(SUPPLIED RECORDS Opens)
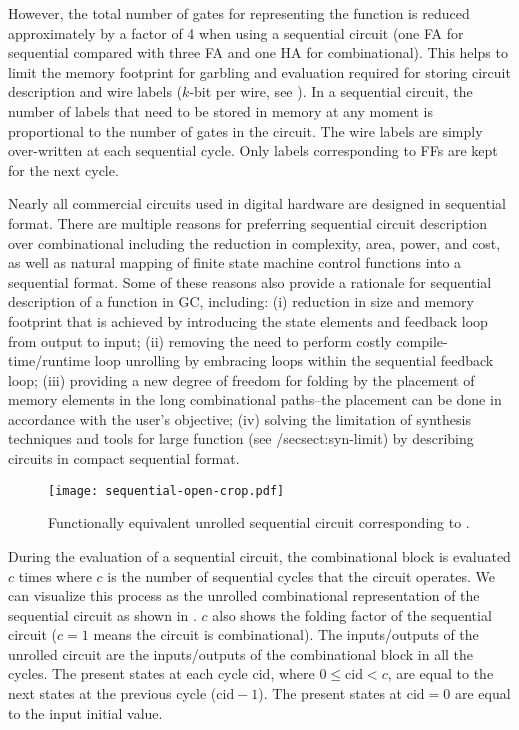 However, the total number of gates for representing the function is reduced approximately by a factor of 4 when using a sequential circuit (one FA for sequential compared with three FA and one HA for combinational).
This helps to limit the memory footprint for garbling and evaluation required for storing circuit description and wire labels ($k$-bit per wire, see ).
In a sequential circuit, the number of labels that need to be stored in memory at any moment is proportional to the number of gates in the circuit.
The wire labels are simply over-written at each sequential cycle.
Only labels corresponding to FFs are kept for the next cycle.

Nearly all commercial circuits used in digital hardware are designed in sequential format.
There are multiple reasons for preferring sequential circuit description over combinational including the reduction in complexity, area, power, and cost, as well as natural mapping of finite state machine control functions into a sequential format.
Some of these reasons also provide a rationale for sequential description of a function in GC, including: (i) reduction in size and memory footprint that is achieved by introducing the state elements and feedback loop from output to input; (ii) removing the need to perform costly compile-time/runtime loop unrolling by embracing loops within the sequential feedback loop; (iii) providing a new degree of freedom for folding by the placement of memory elements in the long combinational paths--the placement can be done in accordance with the user's objective; (iv) solving the limitation of synthesis techniques and tools for large function (see /sec{sect:syn-limit}) by describing circuits in compact sequential format.

\begin{figure}[ht]
    \centering
	\texttt{[image: sequential-open-crop.pdf]}
	\caption{Functionally equivalent unrolled sequential circuit corresponding to .}
	\label{fig:open-sequential}
\end{figure}

During the evaluation of a sequential circuit, the combinational block is evaluated $c$ times where $c$ is the number of sequential cycles that the circuit operates.
We can visualize this process as the unrolled combinational representation of the sequential circuit as shown in .
$c$ also shows the folding factor of the sequential circuit ($c=1$ means the circuit is combinational).
The inputs/outputs of the unrolled circuit are the inputs/outputs of the combinational block in all the cycles.
The present states at each cycle $\textrm{cid}$, where $0 \le \textrm{cid} < c$, are equal to the next states at the previous cycle ($\textrm{cid}-1$).
The present states at $\textrm{cid}=0$ are equal to the input initial value.

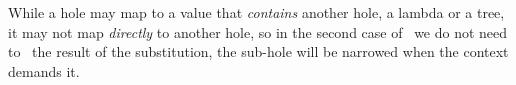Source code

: %
While a hole may map to a value that \emph{contains} another hole, \eg a
lambda or a tree, it may not map \emph{directly} to another hole, so in
the second case of \forcesym\ we do not need to \forcesym\ the result of the
substitution, the sub-hole will be narrowed when the context demands it.

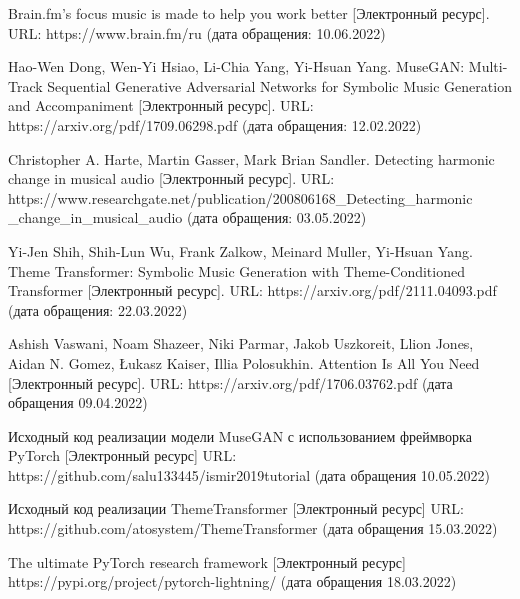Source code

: \documentclass{disser}
\begin{document}
	
	
\begin{thebibliography}{99}
      Brain.fm's focus music is made to help you work better [Электронный ресурс]. URL: https://www.brain.fm/ru (дата обращения: 10.06.2022)
    
    
      Hao-Wen Dong, Wen-Yi Hsiao, Li-Chia Yang, Yi-Hsuan Yang.  %
      MuseGAN: Multi-Track Sequential Generative Adversarial Networks for Symbolic Music Generation and Accompaniment %
      [Электронный ресурс]. 
      URL: https://arxiv.org/pdf/1709.06298.pdf (дата обращения: 12.02.2022)
    
      Christopher A. Harte, Martin Gasser, Mark Brian Sandler.
      Detecting harmonic change in musical audio
      [Электронный ресурс].
      URL:
      https://www.researchgate.net/publication/200806168\_Detecting\_harmonic
      \_change\_in\_musical\_audio
      (дата обращения: 03.05.2022)
    
      Yi-Jen Shih, Shih-Lun Wu, Frank Zalkow, Meinard Muller, Yi-Hsuan Yang.
      Theme Transformer: Symbolic Music Generation with Theme-Conditioned Transformer
      [Электронный ресурс].
      URL: https://arxiv.org/pdf/2111.04093.pdf
      (дата обращения: 22.03.2022)
    
      Ashish Vaswani, Noam Shazeer, Niki Parmar, Jakob Uszkoreit, Llion Jones, Aidan N. Gomez, Łukasz Kaiser, Illia Polosukhin. 
      Attention Is All You Need 
      [Электронный ресурс].
      URL: https://arxiv.org/pdf/1706.03762.pdf (дата обращения 09.04.2022)
    
      Исходный код реализации модели MuseGAN с использованием фреймворка PyTorch [Электронный ресурс] URL: https://github.com/salu133445/ismir2019tutorial (дата обращения 10.05.2022)
    
      Исходный код реализации ThemeTransformer [Электронный ресурс] URL: https://github.com/atosystem/ThemeTransformer (дата обращения 15.03.2022)
    
      The ultimate PyTorch research framework [Электронный ресурс] https://pypi.org/project/pytorch-lightning/ (дата обращения 18.03.2022)
    

\end{thebibliography}
\end{document}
(SUPPLIED RECORDS Closes)
» WHAT YOU ARE ASKED TO DO
Every line of the records must come back unchanged, except that pictures are dropped.

» FINISHED TASK
 However, the total number of gates for representing the function is reduced approximately by a factor of 4 when using a sequential circuit (one FA for sequential compared with three FA and one HA for combinational).
This helps to limit the memory footprint for garbling and evaluation required for storing circuit description and wire labels ($k$-bit per wire, see ).
In a sequential circuit, the number of labels that need to be stored in memory at any moment is proportional to the number of gates in the circuit.
The wire labels are simply over-written at each sequential cycle.
Only labels corresponding to FFs are kept for the next cycle.

Nearly all commercial circuits used in digital hardware are designed in sequential format.
There are multiple reasons for preferring sequential circuit description over combinational including the reduction in complexity, area, power, and cost, as well as natural mapping of finite state machine control functions into a sequential format.
Some of these reasons also provide a rationale for sequential description of a function in GC, including: (i) reduction in size and memory footprint that is achieved by introducing the state elements and feedback loop from output to input; (ii) removing the need to perform costly compile-time/runtime loop unrolling by embracing loops within the sequential feedback loop; (iii) providing a new degree of freedom for folding by the placement of memory elements in the long combinational paths--the placement can be done in accordance with the user's objective; (iv) solving the limitation of synthesis techniques and tools for large function (see /sec{sect:syn-limit}) by describing circuits in compact sequential format.

\begin{figure}[ht]
    \centering
	\texttt{[image: sequential-open-crop.pdf]}
	\caption{Functionally equivalent unrolled sequential circuit corresponding to .}
	\label{fig:open-sequential}
\end{figure}

During the evaluation of a sequential circuit, the combinational block is evaluated $c$ times where $c$ is the number of sequential cycles that the circuit operates.
We can visualize this process as the unrolled combinational representation of the sequential circuit as shown in .
$c$ also shows the folding factor of the sequential circuit ($c=1$ means the circuit is combinational).
The inputs/outputs of the unrolled circuit are the inputs/outputs of the combinational block in all the cycles.
The present states at each cycle $\textrm{cid}$, where $0 \le \textrm{cid} < c$, are equal to the next states at the previous cycle ($\textrm{cid}-1$).
The present states at $\textrm{cid}=0$ are equal to the input initial value.

Source code

: %
While a hole may map to a value that \emph{contains} another hole, \eg a
lambda or a tree, it may not map \emph{directly} to another hole, so in
the second case of \forcesym\ we do not need to \forcesym\ the result of the
substitution, the sub-hole will be narrowed when the context demands it.

Source code

: \documentclass{disser}
\begin{document}
	
	
\begin{thebibliography}{99}
      Brain.fm's focus music is made to help you work better [Электронный ресурс]. URL: https://www.brain.fm/ru (дата обращения: 10.06.2022)
    
    
      Hao-Wen Dong, Wen-Yi Hsiao, Li-Chia Yang, Yi-Hsuan Yang.  %
      MuseGAN: Multi-Track Sequential Generative Adversarial Networks for Symbolic Music Generation and Accompaniment %
      [Электронный ресурс]. 
      URL: https://arxiv.org/pdf/1709.06298.pdf (дата обращения: 12.02.2022)
    
      Christopher A. Harte, Martin Gasser, Mark Brian Sandler.
      Detecting harmonic change in musical audio
      [Электронный ресурс].
      URL:
      https://www.researchgate.net/publication/200806168\_Detecting\_harmonic
      \_change\_in\_musical\_audio
      (дата обращения: 03.05.2022)
    
      Yi-Jen Shih, Shih-Lun Wu, Frank Zalkow, Meinard Muller, Yi-Hsuan Yang.
      Theme Transformer: Symbolic Music Generation with Theme-Conditioned Transformer
      [Электронный ресурс].
      URL: https://arxiv.org/pdf/2111.04093.pdf
      (дата обращения: 22.03.2022)
    
      Ashish Vaswani, Noam Shazeer, Niki Parmar, Jakob Uszkoreit, Llion Jones, Aidan N. Gomez, Łukasz Kaiser, Illia Polosukhin. 
      Attention Is All You Need 
      [Электронный ресурс].
      URL: https://arxiv.org/pdf/1706.03762.pdf (дата обращения 09.04.2022)
    
      Исходный код реализации модели MuseGAN с использованием фреймворка PyTorch [Электронный ресурс] URL: https://github.com/salu133445/ismir2019tutorial (дата обращения 10.05.2022)
    
      Исходный код реализации ThemeTransformer [Электронный ресурс] URL: https://github.com/atosystem/ThemeTransformer (дата обращения 15.03.2022)
    
      The ultimate PyTorch research framework [Электронный ресурс] https://pypi.org/project/pytorch-lightning/ (дата обращения 18.03.2022)
    

\end{thebibliography}
\end{document}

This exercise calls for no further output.